I'd arranged a truck with a 14' box on the back, and they only had one with 17', so I ended up driving quite a big truck. Dave followed me in Mom's car as I drove the truck 20min south to Great Bend, where my car was waiting. U-Haul trucks are A/C with radios, so it was okay, though all those hills at 65mph are a bit scary to non-commercial drivers put into huge, heavy trucks on a windy day. The rental guy had assured me that he'd left the radio "Cranked up to a station with some kickass guitar tunes" so that's what I listened to. How many stations in the Ottawa-area play "Whitesnake" on a daily basis? (Don't answer that, it's a rhetorical question and we don't want to argue that Justin Timberlake rocks so much harder than Whitesnake that there's no comparison, do we?)

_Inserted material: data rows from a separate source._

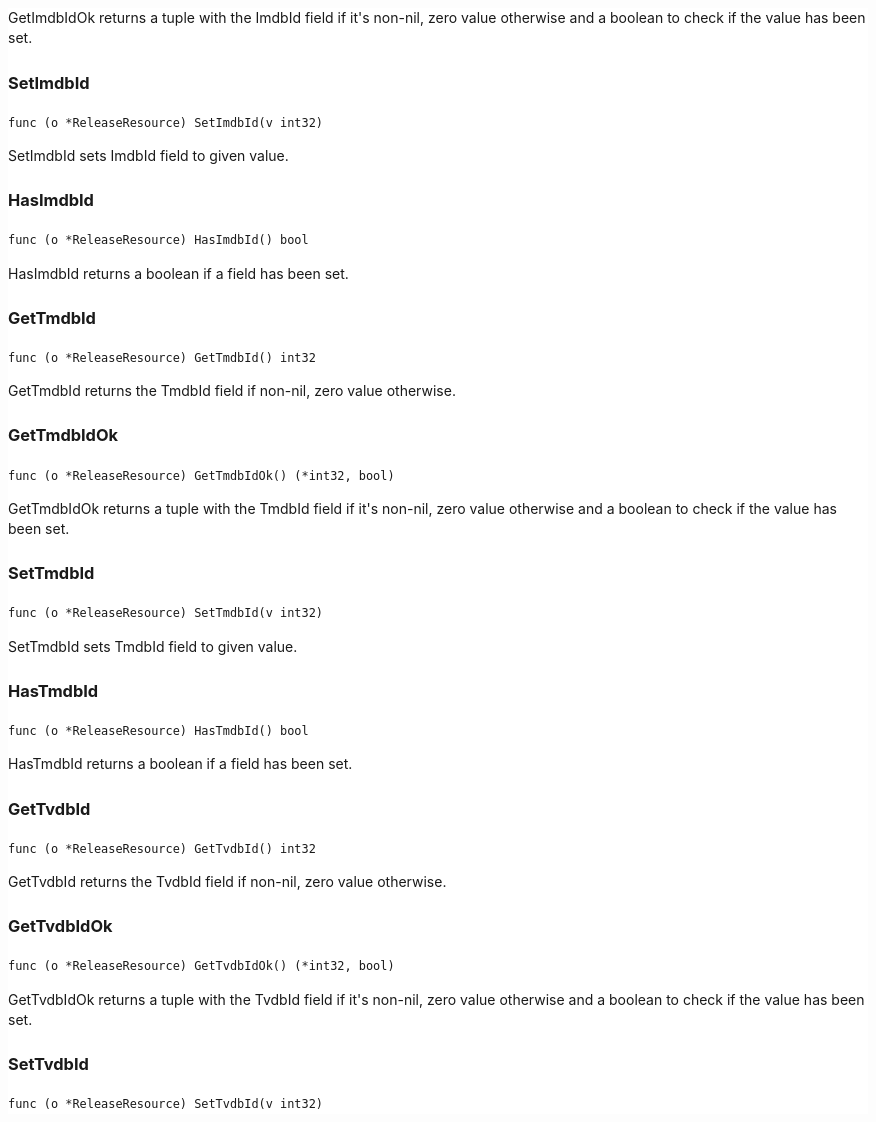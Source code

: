 GetImdbIdOk returns a tuple with the ImdbId field if it's non-nil, zero value otherwise
and a boolean to check if the value has been set.

### SetImdbId

`func (o *ReleaseResource) SetImdbId(v int32)`

SetImdbId sets ImdbId field to given value.

### HasImdbId

`func (o *ReleaseResource) HasImdbId() bool`

HasImdbId returns a boolean if a field has been set.

### GetTmdbId

`func (o *ReleaseResource) GetTmdbId() int32`

GetTmdbId returns the TmdbId field if non-nil, zero value otherwise.

### GetTmdbIdOk

`func (o *ReleaseResource) GetTmdbIdOk() (*int32, bool)`

GetTmdbIdOk returns a tuple with the TmdbId field if it's non-nil, zero value otherwise
and a boolean to check if the value has been set.

### SetTmdbId

`func (o *ReleaseResource) SetTmdbId(v int32)`

SetTmdbId sets TmdbId field to given value.

### HasTmdbId

`func (o *ReleaseResource) HasTmdbId() bool`

HasTmdbId returns a boolean if a field has been set.

### GetTvdbId

`func (o *ReleaseResource) GetTvdbId() int32`

GetTvdbId returns the TvdbId field if non-nil, zero value otherwise.

### GetTvdbIdOk

`func (o *ReleaseResource) GetTvdbIdOk() (*int32, bool)`

GetTvdbIdOk returns a tuple with the TvdbId field if it's non-nil, zero value otherwise
and a boolean to check if the value has been set.

### SetTvdbId

`func (o *ReleaseResource) SetTvdbId(v int32)`
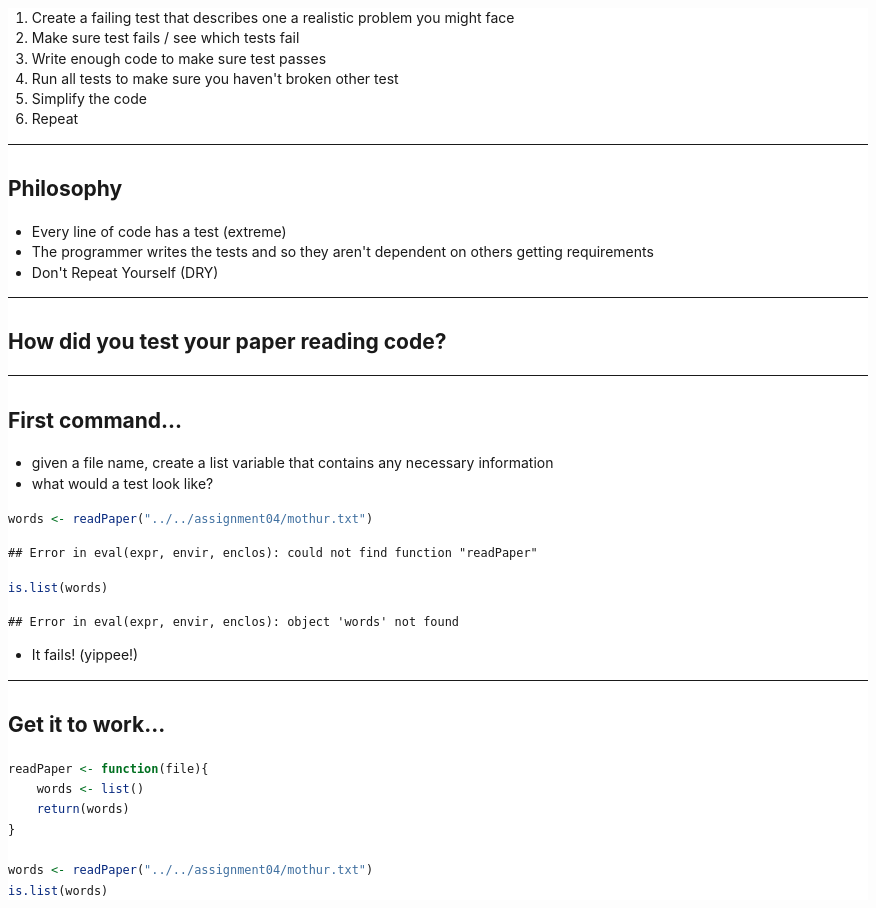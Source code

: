 1. Create a failing test that describes one a realistic problem you might face
1. Make sure test fails / see which tests fail
1. Write enough code to make sure test passes
1. Run all tests to make sure you haven't broken other test
1. Simplify the code
1. Repeat

---

## Philosophy

* Every line of code has a test (extreme)
* The programmer writes the tests and so they aren't dependent on others getting requirements
* Don't Repeat Yourself (DRY)

---

## How did you test your paper reading code?


---

## First command...

* given a file name, create a list variable that contains any necessary information
* what would a test look like?


```r
words <- readPaper("../../assignment04/mothur.txt")
```

```
## Error in eval(expr, envir, enclos): could not find function "readPaper"
```

```r
is.list(words)
```

```
## Error in eval(expr, envir, enclos): object 'words' not found
```

* It fails! (yippee!)

---

## Get it to work...


```r
readPaper <- function(file){
	words <- list()
	return(words)
}

words <- readPaper("../../assignment04/mothur.txt")
is.list(words)
```
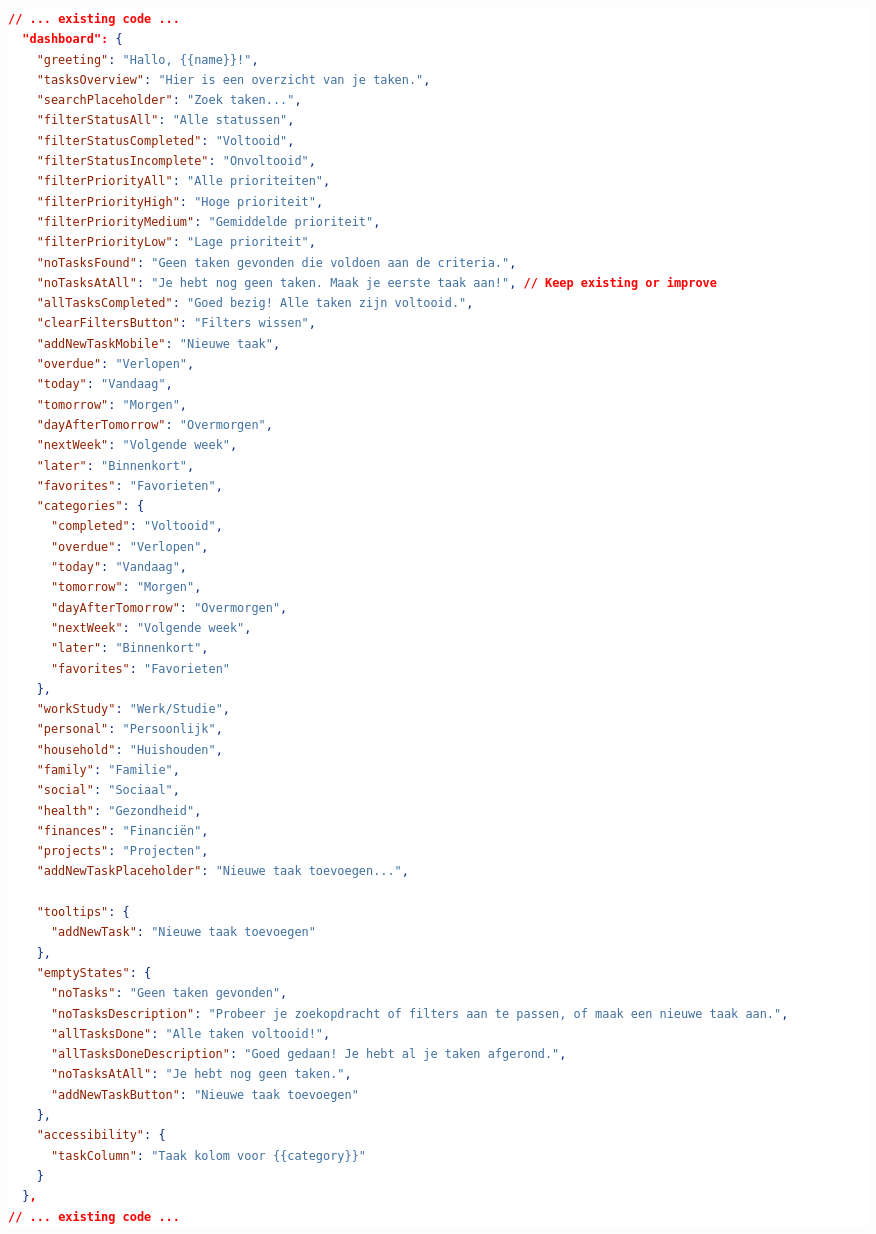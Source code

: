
 ```json
// ... existing code ...
  "dashboard": {
    "greeting": "Hallo, {{name}}!",
    "tasksOverview": "Hier is een overzicht van je taken.",
    "searchPlaceholder": "Zoek taken...",
    "filterStatusAll": "Alle statussen",
    "filterStatusCompleted": "Voltooid",
    "filterStatusIncomplete": "Onvoltooid",
    "filterPriorityAll": "Alle prioriteiten",
    "filterPriorityHigh": "Hoge prioriteit",
    "filterPriorityMedium": "Gemiddelde prioriteit",
    "filterPriorityLow": "Lage prioriteit",
    "noTasksFound": "Geen taken gevonden die voldoen aan de criteria.",
    "noTasksAtAll": "Je hebt nog geen taken. Maak je eerste taak aan!", // Keep existing or improve
    "allTasksCompleted": "Goed bezig! Alle taken zijn voltooid.",
    "clearFiltersButton": "Filters wissen",
    "addNewTaskMobile": "Nieuwe taak",
    "overdue": "Verlopen",
    "today": "Vandaag",
    "tomorrow": "Morgen",
    "dayAfterTomorrow": "Overmorgen",
    "nextWeek": "Volgende week",
    "later": "Binnenkort",
    "favorites": "Favorieten",
    "categories": {
      "completed": "Voltooid",
      "overdue": "Verlopen",
      "today": "Vandaag",
      "tomorrow": "Morgen",
      "dayAfterTomorrow": "Overmorgen",
      "nextWeek": "Volgende week",
      "later": "Binnenkort",
      "favorites": "Favorieten"
    },
    "workStudy": "Werk/Studie",
    "personal": "Persoonlijk",
    "household": "Huishouden",
    "family": "Familie",
    "social": "Sociaal",
    "health": "Gezondheid",
    "finances": "Financiën",
    "projects": "Projecten",
    "addNewTaskPlaceholder": "Nieuwe taak toevoegen...",

    "tooltips": {
      "addNewTask": "Nieuwe taak toevoegen"
    },
    "emptyStates": {
      "noTasks": "Geen taken gevonden",
      "noTasksDescription": "Probeer je zoekopdracht of filters aan te passen, of maak een nieuwe taak aan.",
      "allTasksDone": "Alle taken voltooid!",
      "allTasksDoneDescription": "Goed gedaan! Je hebt al je taken afgerond.",
      "noTasksAtAll": "Je hebt nog geen taken.",
      "addNewTaskButton": "Nieuwe taak toevoegen"
    },
    "accessibility": {
      "taskColumn": "Taak kolom voor {{category}}"
    }
  },
// ... existing code ...

```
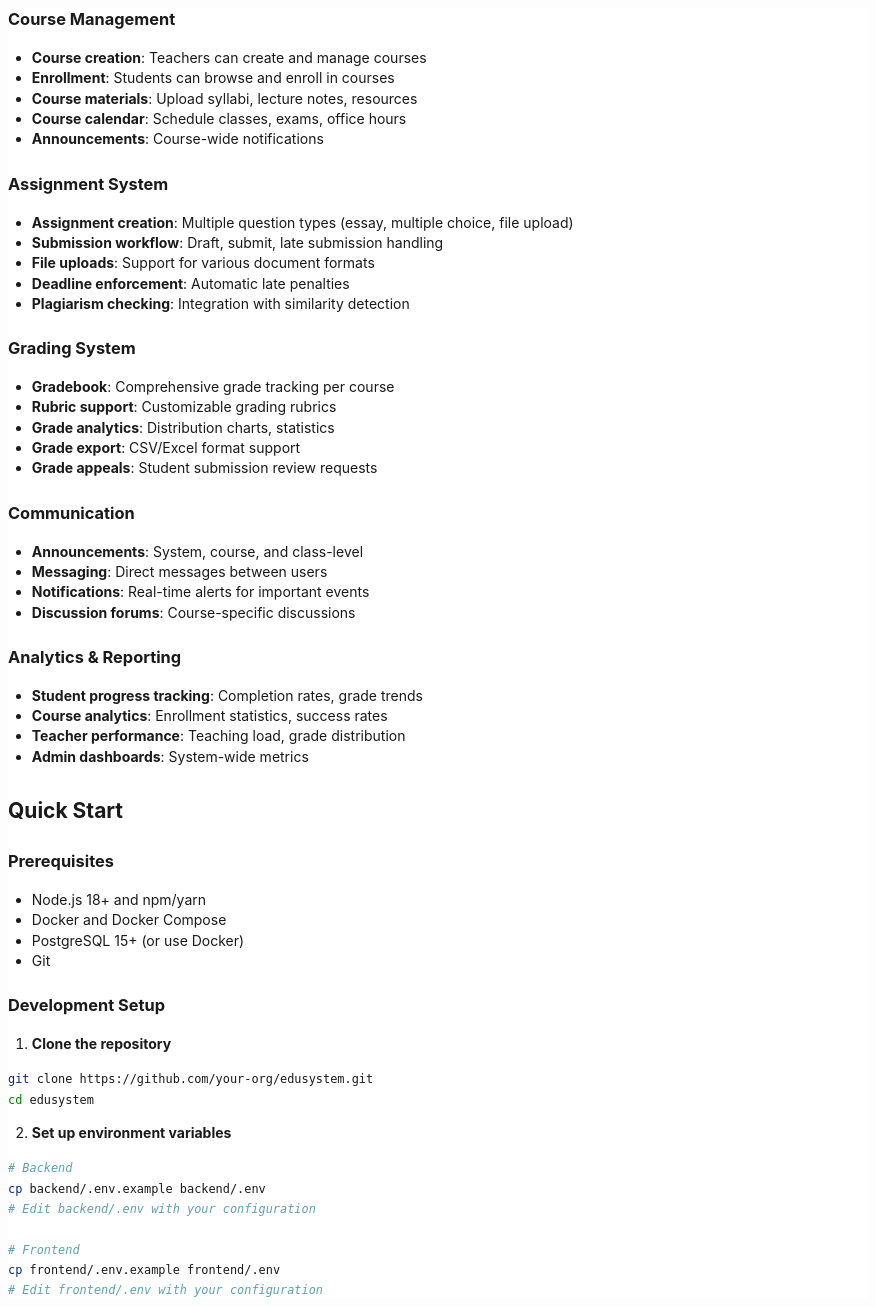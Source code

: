 ### Course Management
- **Course creation**: Teachers can create and manage courses
- **Enrollment**: Students can browse and enroll in courses
- **Course materials**: Upload syllabi, lecture notes, resources
- **Course calendar**: Schedule classes, exams, office hours
- **Announcements**: Course-wide notifications

### Assignment System
- **Assignment creation**: Multiple question types (essay, multiple choice, file upload)
- **Submission workflow**: Draft, submit, late submission handling
- **File uploads**: Support for various document formats
- **Deadline enforcement**: Automatic late penalties
- **Plagiarism checking**: Integration with similarity detection

### Grading System
- **Gradebook**: Comprehensive grade tracking per course
- **Rubric support**: Customizable grading rubrics
- **Grade analytics**: Distribution charts, statistics
- **Grade export**: CSV/Excel format support
- **Grade appeals**: Student submission review requests

### Communication
- **Announcements**: System, course, and class-level
- **Messaging**: Direct messages between users
- **Notifications**: Real-time alerts for important events
- **Discussion forums**: Course-specific discussions

### Analytics & Reporting
- **Student progress tracking**: Completion rates, grade trends
- **Course analytics**: Enrollment statistics, success rates
- **Teacher performance**: Teaching load, grade distribution
- **Admin dashboards**: System-wide metrics

## Quick Start

### Prerequisites
- Node.js 18+ and npm/yarn
- Docker and Docker Compose
- PostgreSQL 15+ (or use Docker)
- Git

### Development Setup

1. **Clone the repository**
```bash
git clone https://github.com/your-org/edusystem.git
cd edusystem
```

2. **Set up environment variables**
```bash
# Backend
cp backend/.env.example backend/.env
# Edit backend/.env with your configuration

# Frontend
cp frontend/.env.example frontend/.env
# Edit frontend/.env with your configuration
```
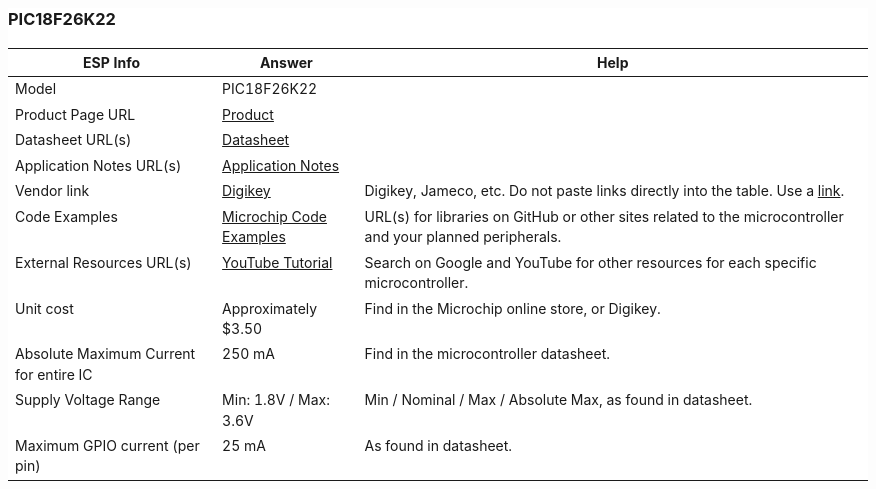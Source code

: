 ### PIC18F26K22
| ESP Info                                      | Answer                                                                                                                                                                                                                 | Help                                                                                                                                                                                                                   |
|-----------------------------------------------|------------------------------------------------------------------------------------------------------------------------------------------------------------------------------------------------------------------------|------------------------------------------------------------------------------------------------------------------------------------------------------------------------------------------------------------------------|
| Model                                         | PIC18F26K22                                                                                                                                                                                                          |                                                                                                                                                                                                                        |
| Product Page URL                              | [Product](https://www.microchip.com/en-us/product/pic18f26k22)                                                                                                                                                        |                                                                                                                                                                                                                        |
| Datasheet URL(s)                              | [Datasheet](https://ww1.microchip.com/downloads/en/DeviceDoc/41412F.pdf)                                                                                                      |                                                                                                                                                                                                                        |
| Application Notes URL(s)                      | [Application Notes](https://www.microchip.com/en-us/application-notes)                                                                                                                                                |                                                                                                                                                                                                                        |
| Vendor link                                   | [Digikey](https://www.digikey.com/en/products/detail/microchip-technology/PIC18F26K22-I-SO/2480366)                                                                                                                                                                                  | Digikey, Jameco, etc. Do not paste links directly into the table. Use a [link](#).                                                                                                |
| Code Examples                                 | [Microchip Code Examples](https://github.com/microchip-pic-avr-examples)                                                                                                      | URL(s) for libraries on GitHub or other sites related to the microcontroller and your planned peripherals.                                                                       |
| External Resources URL(s)                     | [YouTube Tutorial](https://www.youtube.com/watch?v=yHVhM-pLRXk)                                                                                                               | Search on Google and YouTube for other resources for each specific microcontroller.                                                                                             |
| Unit cost                                     | Approximately $3.50                                                                                                                                                           | Find in the Microchip online store, or Digikey.                                                                                                                                                                         |
| Absolute Maximum Current for entire IC        | 250 mA                                                                                                                                                                        | Find in the microcontroller datasheet.                                                                                                                                                                                  |
| Supply Voltage Range                          | Min: 1.8V / Max: 3.6V                                                                                                                                                         | Min / Nominal / Max / Absolute Max, as found in datasheet.                                                                                                                       |
| Maximum GPIO current (per pin)                | 25 mA                                                                                                                                                                         | As found in datasheet.                                                                                                                                                                                                  |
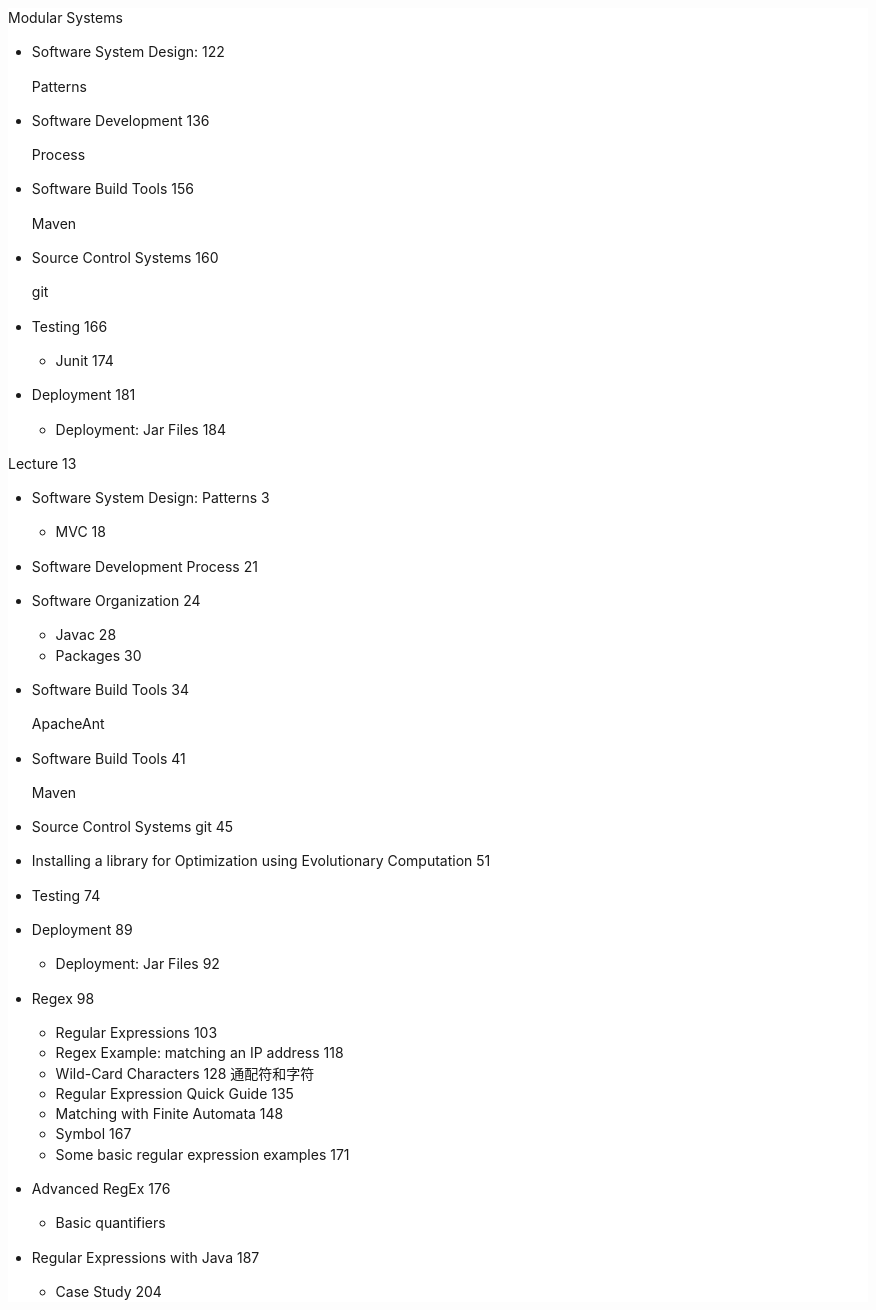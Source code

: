   Modular Systems

- Software System Design:  122

  Patterns

- Software Development 136

  Process

- Software Build Tools 156

  Maven

- Source Control Systems 160

  git

- Testing 166

  - Junit 174

- Deployment 181

  - Deployment: Jar Files 184

Lecture 13

- Software System Design: Patterns 3

  - MVC 18

- Software Development Process 21

- Software Organization 24

  - Javac 28
  - Packages 30

- Software Build Tools 34

  ApacheAnt

- Software Build Tools 41

  Maven

- Source Control Systems git 45
- Installing a library for Optimization using Evolutionary Computation 51
- Testing 74
- Deployment 89
  - Deployment: Jar Files 92
- Regex 98
  - Regular Expressions 103
  - Regex Example: matching an IP address 118
  - Wild-Card Characters 128 通配符和字符
  - Regular Expression Quick Guide 135
  - Matching with Finite Automata 148
  - Symbol 167
  - Some basic regular expression examples 171
- Advanced RegEx 176
  - Basic quantifiers
- Regular Expressions with Java 187
  - Case Study 204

We said hi to the folks who'd helped me out when I first got stranded there, had pizza slices, Dr. Pepper and miscellaneous junk food hard to find in Canada (Milk Duds, Charleston Chew and so on) and then got things started. We loaded the Beretta onto the dolly (it still starts and drives and makes an awful clatter from inside its falling-apart engine) and then we drove it back through a thunderstorm with high winds and a lot of extremely violent lightning. (kickass guitar tunes the whole way, too. I found out which local fairs had bands like Def Leppard and Honeymoon Suite playing at them)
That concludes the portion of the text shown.